Harris was elected unopposed as the new leader of Fine Gael on Sunday, just four days after Leo Varadkar's shock exit. The 37-year-old is set to be voted in as Ireland's youngest ever prime minister when parliament next sits on April 9.

But Harris will face the same deep-rooted problems, most notably a severe shortage of affordable housing, that led to Fine Gael's stagnation under Varadkar, and he now inherits a three-party coalition government that leaves little room for any major new policy initiatives.

It is a daunting, but not insurmountable challenge, says Dublin City University (DCU) politics professor Gary Murphy. He points to recent volatility in Irish politics and polls showing the current coalition could still edge out an alternative led by the poll-leading Sinn Fein at elections due within 12 months.

"It is a huge in-tray and it is a very big challenge for him," said Murphy. "I do think Simon Harris is going to have to do something.
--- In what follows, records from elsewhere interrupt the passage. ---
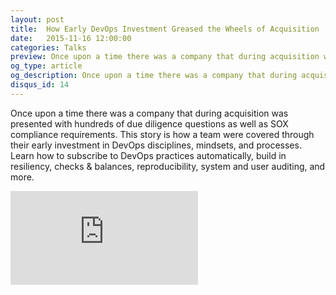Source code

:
 ```yaml
---
layout: post
title:  How Early DevOps Investment Greased the Wheels of Acquisition
date:   2015-11-16 12:00:00
categories: Talks
preview: Once upon a time there was a company that during acquisition was presented with hundreds of due diligence questions as well as SOX compliance requirements. This story is how a team were covered through their early investment in DevOps disciplines, mindsets, and processes. Learn how to subscribe to DevOps practices automatically, build in resiliency, checks & balances, reproducibility, system and user auditing, and more.
og_type: article
og_description: Once upon a time there was a company that during acquisition was presented with hundreds of due diligence questions as well as SOX compliance requirements. This story is how a team were covered through their early investment in DevOps disciplines, mindsets, and processes. Learn how to subscribe to DevOps practices automatically, build in resiliency, checks & balances, reproducibility, system and user auditing, and more.
disqus_id: 14
---
```


Once upon a time there was a company that during acquisition was presented with hundreds of due diligence questions as well as SOX compliance requirements. This story is how a team were covered through their early investment in DevOps disciplines, mindsets, and processes. Learn how to subscribe to DevOps practices automatically, build in resiliency, checks & balances, reproducibility, system and user auditing, and more.

<div class="embed-responsive embed-responsive-16by9">
  <iframe class="embed-responsive-item" src="https://www.youtube.com/embed/5D_jPCb6lKg" frameborder="0" allowfullscreen></iframe>
</div>
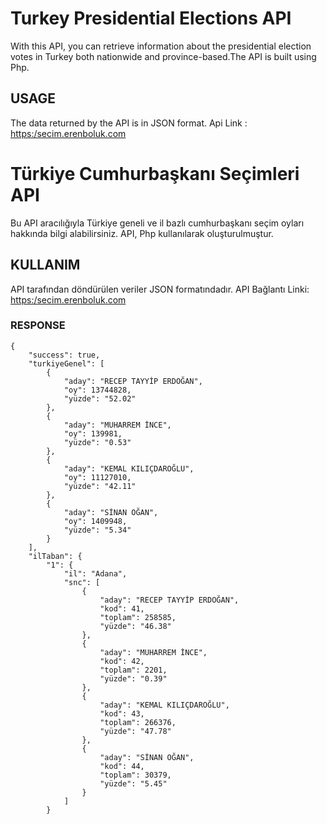 # Turkey Presidential Elections API

With this API, you can retrieve information about the presidential election votes in Turkey both nationwide and province-based.The API is built using Php.

## USAGE
The data returned by the API is in JSON format.
Api Link : [https:/secim.erenboluk.com](https:/secim.erenboluk.com)

# Türkiye Cumhurbaşkanı Seçimleri API
Bu API aracılığıyla Türkiye geneli ve il bazlı cumhurbaşkanı seçim oyları hakkında bilgi alabilirsiniz. API, Php kullanılarak oluşturulmuştur.

## KULLANIM
API tarafından döndürülen veriler JSON formatındadır.
API Bağlantı Linki: [https:/secim.erenboluk.com](https:/secim.erenboluk.com)

### RESPONSE 
```
{
    "success": true,
    "turkiyeGenel": [
        {
            "aday": "RECEP TAYYİP ERDOĞAN",
            "oy": 13744828,
            "yüzde": "52.02"
        },
        {
            "aday": "MUHARREM İNCE",
            "oy": 139981,
            "yüzde": "0.53"
        },
        {
            "aday": "KEMAL KILIÇDAROĞLU",
            "oy": 11127010,
            "yüzde": "42.11"
        },
        {
            "aday": "SİNAN OĞAN",
            "oy": 1409948,
            "yüzde": "5.34"
        }
    ],
    "ilTaban": {
        "1": {
            "il": "Adana",
            "snc": [
                {
                    "aday": "RECEP TAYYİP ERDOĞAN",
                    "kod": 41,
                    "toplam": 258585,
                    "yüzde": "46.38"
                },
                {
                    "aday": "MUHARREM İNCE",
                    "kod": 42,
                    "toplam": 2201,
                    "yüzde": "0.39"
                },
                {
                    "aday": "KEMAL KILIÇDAROĞLU",
                    "kod": 43,
                    "toplam": 266376,
                    "yüzde": "47.78"
                },
                {
                    "aday": "SİNAN OĞAN",
                    "kod": 44,
                    "toplam": 30379,
                    "yüzde": "5.45"
                }
            ]
        }
        
 ```  
        
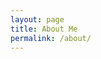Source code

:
 ```yaml
---
layout: page
title: About Me
permalink: /about/
---
```


[^1]:a blogging platform that natively supports Jupyter notebooks in addition to other formats.
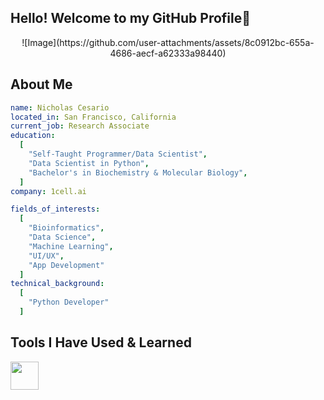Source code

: ## Hello! Welcome to my GitHub Profile👋
<p align="center">
![Image](https://github.com/user-attachments/assets/8c0912bc-655a-4686-aecf-a62333a98440)
</p>

## About Me
```yaml
name: Nicholas Cesario
located_in: San Francisco, California
current_job: Research Associate
education:
  [
    "Self-Taught Programmer/Data Scientist",
    "Data Scientist in Python",
    "Bachelor's in Biochemistry & Molecular Biology",
  ]
company: 1cell.ai

fields_of_interests:
  [
    "Bioinformatics",
    "Data Science",
    "Machine Learning",
    "UI/UX",
    "App Development"
  ]
technical_background:
  [
    "Python Developer"
  ]
```
## Tools I Have Used & Learned
<img src="https://cdn.jsdelivr.net/gh/devicons/devicon@latest/icons/python/python-original.svg" width="45" height ="45"/>

<!--
**NCesari0/NCesari0** is a ✨ _special_ ✨ repository because its `README.md` (this file) appears on your GitHub profile.

Here are some ideas to get you started:

- 🔭 I’m currently working on ...
- 🌱 I’m currently learning ...
- 👯 I’m looking to collaborate on ...
- 🤔 I’m looking for help with ...
- 💬 Ask me about ...
- 📫 How to reach me: ...
- 😄 Pronouns: ...
- ⚡ Fun fact: ...
-->
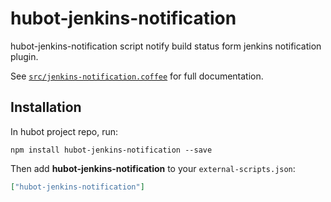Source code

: # hubot-jenkins-notification

hubot-jenkins-notification script notify build status form jenkins notification plugin.

See [`src/jenkins-notification.coffee`](src/jenkins-notification.coffee) for full documentation.

## Installation

In hubot project repo, run:

`npm install hubot-jenkins-notification --save`

Then add **hubot-jenkins-notification** to your `external-scripts.json`:

```json
["hubot-jenkins-notification"]
```
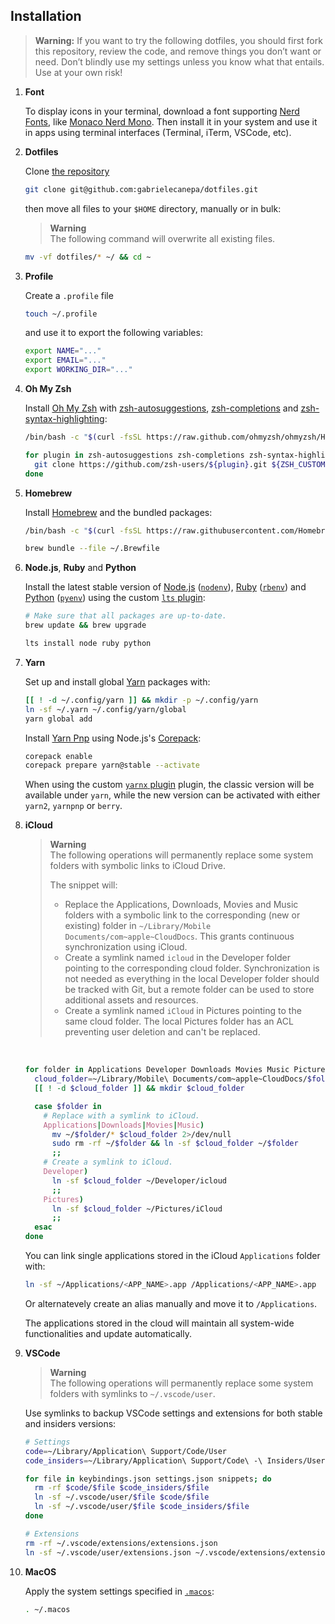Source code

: ## Installation

> **Warning:** 
> If you want to try the following dotfiles, you should first fork this repository, review the code, and remove things you don’t want or need. Don’t blindly use my settings unless you know what that entails. Use at your own risk!

1. **Font**
    
   To display icons in your terminal, download a font supporting [Nerd Fonts](https://nerdfonts.com), like [Monaco Nerd Mono](https://github.com/Karmenzind/monaco-nerd-fonts/blob/master/fonts/Monaco%20Nerd%20Font%20Complete%20Mono.ttf?raw=true). Then install it in your system and use it in apps using terminal interfaces (Terminal, iTerm, VSCode, etc).

2. **Dotfiles**

    Clone [the repository](https://github.com/gabrielecanepa/dotfiles)

    ```sh
    git clone git@github.com:gabrielecanepa/dotfiles.git
    ```
    
    then move all files to your `$HOME` directory, manually or in bulk:

    > **Warning**  
    > The following command will overwrite all existing files.
    
    ```sh
    mv -vf dotfiles/* ~/ && cd ~
    ```

3. **Profile** 

    Create a `.profile` file

    ```sh
    touch ~/.profile
    ```

    and use it to export the following variables:

    ```sh
    export NAME="..."
    export EMAIL="..."
    export WORKING_DIR="..."
    ```

4. **Oh My Zsh**

    Install [Oh My Zsh](https://ohmyz.sh) with [zsh-autosuggestions](https://github.com/zsh-users/zsh-autosuggestions), [zsh-completions](https://github.com/zsh-users/zsh-completions) and [zsh-syntax-highlighting](https://github.com/zsh-users/zsh-syntax-highlighting):

    ```sh
    /bin/bash -c "$(curl -fsSL https://raw.github.com/ohmyzsh/ohmyzsh/HEAD/tools/install.sh)"
    
    for plugin in zsh-autosuggestions zsh-completions zsh-syntax-highlighting; do
      git clone https://github.com/zsh-users/${plugin}.git ${ZSH_CUSTOM:-~/.oh-my-zsh/custom}/plugins/${plugin}
    done
    ```

5. **Homebrew**

    Install [Homebrew](https://brew.sh) and the bundled packages:

    ```sh
    /bin/bash -c "$(curl -fsSL https://raw.githubusercontent.com/Homebrew/install/HEAD/install.sh)"
    
    brew bundle --file ~/.Brewfile
    ```

6. **Node.js**, **Ruby** and **Python**

    Install the latest stable version of [Node.js](https://nodejs.org) ([`nodenv`](https://github.com/nodenv/nodenv)), [Ruby](https://ruby-lang.org) ([`rbenv`](https://github.com/rbenv/rbenv)) and [Python](https://python.org) ([`pyenv`](https://github.com/pyenv/pyenv)) using the custom [`lts` plugin](../.zsh/plugins/lts/lts.plugin.zsh):

    ```sh
    # Make sure that all packages are up-to-date.
    brew update && brew upgrade

    lts install node ruby python
    ```

7. **Yarn**

    Set up and install global [Yarn](https://classic.yarnpkg.com) packages with:

    ```sh
    [[ ! -d ~/.config/yarn ]] && mkdir -p ~/.config/yarn
    ln -sf ~/.yarn ~/.config/yarn/global
    yarn global add
    ```

    Install [Yarn Pnp](https://yarnpkg.com/features/pnp) using Node.js's [Corepack](https://nodejs.org/api/corepack):

    ```sh
    corepack enable
    corepack prepare yarn@stable --activate
    ```

    When using the custom [`yarnx` plugin](../.zsh/plugins/yarnx/yarnx.plugin.zsh) plugin, the classic version will be available under `yarn`, while the new version can be activated with either `yarn2`, `yarnpnp` or `berry`.

8. **iCloud**

    > **Warning**  
    > The following operations will permanently replace some system folders with symbolic links to iCloud Drive.
    >
    > The snippet will:
    > - Replace the Applications, Downloads, Movies and Music folders with a symbolic link to the corresponding (new or existing) folder in `~/Library/Mobile Documents/com~apple~CloudDocs`. This grants continuous synchronization using iCloud.
    > - Create a symlink named `icloud` in the Developer folder pointing to the corresponding cloud folder. Synchronization is not needed as everything in the local Developer folder should be tracked with Git, but a remote folder can be used to store additional assets and resources.
    > - Create a symlink named `iCloud` in Pictures pointing to the same cloud folder. The local Pictures folder has an ACL preventing user deletion and can't be replaced.
 
    <br>

    ```sh
    for folder in Applications Developer Downloads Movies Music Pictures; do
      cloud_folder=~/Library/Mobile\ Documents/com~apple~CloudDocs/$folder
      [[ ! -d $cloud_folder ]] && mkdir $cloud_folder

      case $folder in
        # Replace with a symlink to iCloud.
        Applications|Downloads|Movies|Music)
          mv ~/$folder/* $cloud_folder 2>/dev/null
          sudo rm -rf ~/$folder && ln -sf $cloud_folder ~/$folder
          ;;
        # Create a symlink to iCloud.
        Developer)
          ln -sf $cloud_folder ~/Developer/icloud
          ;;
        Pictures)
          ln -sf $cloud_folder ~/Pictures/iCloud
          ;;
      esac
    done
    ```

    You can link single applications stored in the iCloud `Applications` folder with: 
    
    ```sh
    ln -sf ~/Applications/<APP_NAME>.app /Applications/<APP_NAME>.app
    ``` 
    
    Or alternatevely create an alias manually and move it to `/Applications`.
    
    The applications stored in the cloud will maintain all system-wide functionalities and update automatically.

9. **VSCode**

    > **Warning**  
    > The following operations will permanently replace some system folders with symlinks to `~/.vscode/user`.

    Use symlinks to backup VSCode settings and extensions for both stable and insiders versions:

    ```sh
    # Settings
    code=~/Library/Application\ Support/Code/User
    code_insiders=~/Library/Application\ Support/Code\ -\ Insiders/User

    for file in keybindings.json settings.json snippets; do
      rm -rf $code/$file $code_insiders/$file
      ln -sf ~/.vscode/user/$file $code/$file
      ln -sf ~/.vscode/user/$file $code_insiders/$file
    done
    
    # Extensions
    rm -rf ~/.vscode/extensions/extensions.json
    ln -sf ~/.vscode/user/extensions.json ~/.vscode/extensions/extensions.json
    ```

10. **MacOS**

    Apply the system settings specified in [`.macos`](../.macos):

    ```sh
    . ~/.macos
    ```
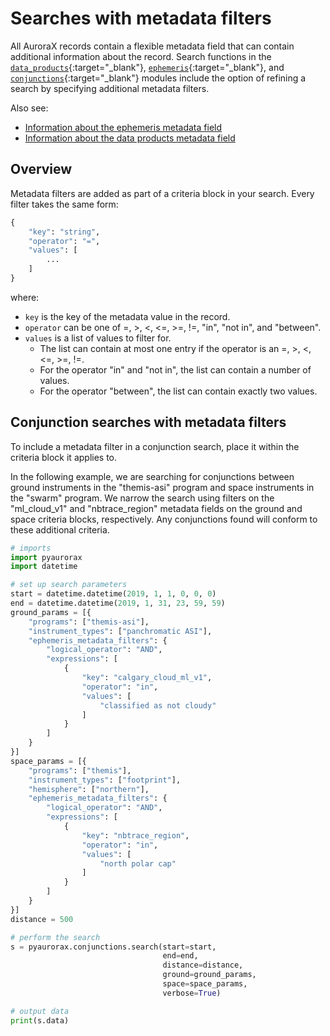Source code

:# Searches with metadata filters

All AuroraX records contain a flexible metadata field that can contain additional information about the record. Search functions in the [`data_products`](/code/pyaurorax_api_reference/pyaurorax/data_products/index.html#pyaurorax.data_products.search){:target="_blank"}, [`ephemeris`](/code/pyaurorax_api_reference/pyaurorax/ephemeris/index.html#pyaurorax.ephemeris.search){:target="_blank"}, and [`conjunctions`](/code/pyaurorax_api_reference/pyaurorax/conjunctions/index.html#pyaurorax.conjunctions.search){:target="_blank"} modules include the option of refining a search by specifying additional metadata filters.

Also see:

* [Information about the ephemeris metadata field](/about_the_data/categories/#metadata)
* [Information about the data products metadata field](/about_the_data/categories/#metadata_1)

## Overview

Metadata filters are added as part of a criteria block in your search. Every filter takes the same form:

```python
{
    "key": "string",
    "operator": "=",
    "values": [
        ...
    ]
}
```

where:

* `key` is the key of the metadata value in the record.
* `operator` can be one of =, >, <, <=, >=, !=, "in", "not in", and "between".
* `values` is a list of values to filter for. 
    * The list can contain at most one entry if the operator is an =, >, <, <=, >=, !=.
    * For the operator "in" and "not in", the list can contain a number of values.
    * For the operator "between", the list can contain exactly two values.

## Conjunction searches with metadata filters

To include a metadata filter in a conjunction search, place it within the criteria block it applies to.

In the following example, we are searching for conjunctions between ground instruments in the "themis-asi" program and space instruments in the "swarm" program. We narrow the search using filters on the "ml_cloud_v1" and "nbtrace_region" metadata fields on the ground and space criteria blocks, respectively. Any conjunctions found will conform to these additional criteria.

```python hl_lines="5-13 17-25"
# imports
import pyaurorax
import datetime

# set up search parameters
start = datetime.datetime(2019, 1, 1, 0, 0, 0)
end = datetime.datetime(2019, 1, 31, 23, 59, 59)
ground_params = [{
    "programs": ["themis-asi"],
    "instrument_types": ["panchromatic ASI"],
    "ephemeris_metadata_filters": {
        "logical_operator": "AND",
        "expressions": [
            {
                "key": "calgary_cloud_ml_v1",
                "operator": "in",
                "values": [
                    "classified as not cloudy"
                ]
            }
        ]
    }
}]
space_params = [{
    "programs": ["themis"],
    "instrument_types": ["footprint"],
    "hemisphere": ["northern"],
    "ephemeris_metadata_filters": {
        "logical_operator": "AND",
        "expressions": [
            {
                "key": "nbtrace_region",
                "operator": "in",
                "values": [
                    "north polar cap"
                ]
            }
        ]
    }
}]
distance = 500

# perform the search
s = pyaurorax.conjunctions.search(start=start,
                                  end=end,
                                  distance=distance,
                                  ground=ground_params,
                                  space=space_params,
                                  verbose=True)

# output data
print(s.data)
```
The way to certain defeat is just to amble along in the same way. It's hard to do, but not impossible."

While Ireland's economy has been the best performing in the euro zone for much of the past decade, years of tax cuts and increases to public spending have provided little political gain.

Polls show voters have long been more concerned by the inability to corral runaway rents and house prices, improve stretched public services and more recently cope with the added pressure from record numbers of asylum seekers and refugees.

Fine Gael's partners in government insist Harris must finish implementing the policy programme they all agreed in 2020, leaving the former health minister little room for manoeuvre.

A major reshuffle to refresh his ministerial team is also off the cards, given Fine Gael control only seven of 18 seats at cabinet, although DCU's Murphy said it would be a "fatal" error not to move some ministers who have been in place for a decade.


Harris is also under pressure from colleagues to better define Fine Gael's offering to voters.

Traditionally centre-right, Fine Gael's attempts to balance promoting tax cuts with an embrace of greater government spending and boosts to workers' rights have turned it into a catch-all party that is not convincing enough voters, analysts say.

Sinn Fein, once the political wing of the Irish Republican Army, backs unification with the British-run province of Northern Ireland, where it is already the largest party. It also vows to ease the housing crisis and improve infrastructure.

While two more polls on Sunday confirmed a recent trend of support for Sinn Fein sliding off highs of 12-18 months ago, they again broadly showed smaller parties and independent candidates as the beneficiaries over the government parties.

That could make the campaign for the next general election - as well the more immediate test at local and European Parliament polls in early June - all the more important, and the energetic Harris may thrive on the hustings where Varadkar struggled.

A small bounce for Fine Gael in one of the polls suggested Harris found some of the extra support on the "soft left" but that there are also floating voters up for grabs on the right.

"There is a clear choice for Harris in relation to which direction he decides to take Fine Gael," said Ireland Thinks pollster Kevin Cunningham, who helped compile the survey.

"He will want to move quickly to outline what his Fine Gael looks like."